━━━ MATERIAL TO PROCESS ━━━

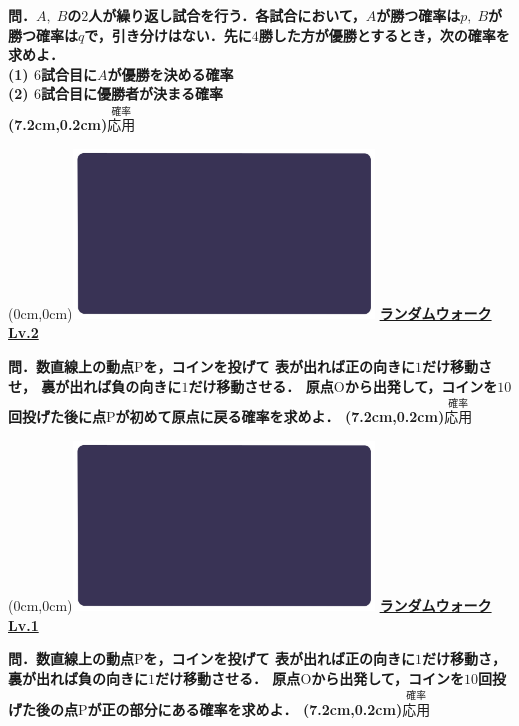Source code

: \documentclass[10pt,
fleqn,
dvipdfmx,
uplatex
]{jsarticle}
\begin{document}
\small 
\bf\boldmath 問．$A,\;B$の$2$人が繰り返し試合を行う．各試合において，$A$が勝つ確率は$p,\;B$が勝つ確率は$q$で，引き分けはない．先に$4$勝した方が優勝とするとき，次の確率を求めよ．\\
(1)  $6$試合目に$A$が優勝を決める確率\\
(2)  $6$試合目に優勝者が決まる確率\\

\at(7.2cm,0.2cm){\small\color{bradorange}$\overset{\text{確率}}{\text{応用}}$}


\newpage



\at(0cm,0cm){\includegraphics[width=8cm,bb=0 0 1920 1080]{./youtube/thumbnails/templates/smart_background/確率.jpeg}}
{\color{orange}\bf\boldmath\Large\underline{ランダムウォーク Lv.2 }}\vspace{0.3zw}

\normalsize 
\bf\boldmath 問．数直線上の動点$\text{P}$を，コインを投げて
表が出れば正の向きに$1$だけ移動させ，
裏が出れば負の向きに$1$だけ移動させる．
原点$\text{O}$から出発して，コインを${10}$回投げた後に点$\text{P}$が初めて原点に戻る確率を求めよ．
\at(7.2cm,0.2cm){\small\color{bradorange}$\overset{\text{確率}}{\text{応用}}$}


\newpage



\at(0cm,0cm){\includegraphics[width=8cm,bb=0 0 1920 1080]{./youtube/thumbnails/templates/smart_background/確率.jpeg}}
{\color{orange}\bf\boldmath\Large\underline{ランダムウォーク Lv.1 }}\vspace{0.3zw}

\normalsize 
\bf\boldmath 問．数直線上の動点$\text{P}$を，コインを投げて
表が出れば正の向きに$1$だけ移動さ，
裏が出れば負の向きに$1$だけ移動させる．
原点$\text{O}$から出発して，コインを${10}$回投げた後の点$\text{P}$が正の部分にある確率を求めよ．
\at(7.2cm,0.2cm){\small\color{bradorange}$\overset{\text{確率}}{\text{応用}}$}
\end{document}
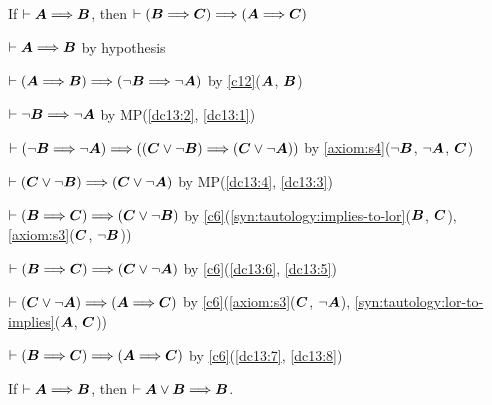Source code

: \begin{dc}\label{c13}%
If $\vdash\boldsymbol{A}\Longrightarrow\boldsymbol{B}$,
then $\vdash(\boldsymbol{B}\Longrightarrow\boldsymbol{C})\Longrightarrow(\boldsymbol{A}\Longrightarrow\boldsymbol{C})$
\end{dc}

\begin{pf}
\item\label{dc13:1} $\vdash\boldsymbol{A}\Longrightarrow\boldsymbol{B}$ by hypothesis
\item\label{dc13:2} $\vdash(\boldsymbol{A}\Longrightarrow\boldsymbol{B})\Longrightarrow(\neg\boldsymbol{B}\Longrightarrow\neg\boldsymbol{A})$
  by \ref{c12}($\boldsymbol{A}$, $\boldsymbol{B}$)
\item\label{dc13:3} $\vdash\neg\boldsymbol{B}\Longrightarrow\neg\boldsymbol{A}$
  by MP(\ref{dc13:2}, \ref{dc13:1})
\item\label{dc13:4} $\vdash(\neg\boldsymbol{B}\Longrightarrow\neg\boldsymbol{A})\Longrightarrow((\boldsymbol{C}\lor\neg\boldsymbol{B})\Longrightarrow(\boldsymbol{C}\lor\neg\boldsymbol{A}))$
  by \ref{axiom:s4}($\neg\boldsymbol{B}$, $\neg\boldsymbol{A}$, $\boldsymbol{C}$)
\item\label{dc13:5} $\vdash(\boldsymbol{C}\lor\neg\boldsymbol{B})\Longrightarrow(\boldsymbol{C}\lor\neg\boldsymbol{A})$
  by MP(\ref{dc13:4}, \ref{dc13:3})
\item\label{dc13:6} $\vdash(\boldsymbol{B}\Longrightarrow\boldsymbol{C})\Longrightarrow(\boldsymbol{C}\lor\neg\boldsymbol{B})$
  by \ref{c6}(\ref{syn:tautology:implies-to-lor}($\boldsymbol{B}$, $\boldsymbol{C}$),
  \ref{axiom:s3}($\boldsymbol{C}$, $\neg\boldsymbol{B}$))
\item\label{dc13:7} $\vdash(\boldsymbol{B}\Longrightarrow\boldsymbol{C})\Longrightarrow(\boldsymbol{C}\lor\neg\boldsymbol{A})$
  by \ref{c6}(\ref{dc13:6}, \ref{dc13:5})
\item\label{dc13:8} $\vdash(\boldsymbol{C}\lor\neg\boldsymbol{A})\Longrightarrow(\boldsymbol{A}\Longrightarrow\boldsymbol{C})$
  by \ref{c6}(\ref{axiom:s3}($\boldsymbol{C}$, $\neg\boldsymbol{A}$),
  \ref{syn:tautology:lor-to-implies}($\boldsymbol{A}$, $\boldsymbol{C}$))
\item $\vdash(\boldsymbol{B}\Longrightarrow\boldsymbol{C})\Longrightarrow(\boldsymbol{A}\Longrightarrow\boldsymbol{C})$
  by \ref{c6}(\ref{dc13:7}, \ref{dc13:8})
\end{pf}

\begin{theorem}\label{thm:3-2-1}%
If $\vdash\boldsymbol{A}\Longrightarrow\boldsymbol{B}$, then $\vdash\boldsymbol{A}\lor\boldsymbol{B}\Longrightarrow\boldsymbol{B}$.
\end{theorem}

━━━

- _BRIEF_
Across all the records above, how many lines hold the word "Large"? Answer with only that number.

- _WRITTEN ANSWER_
2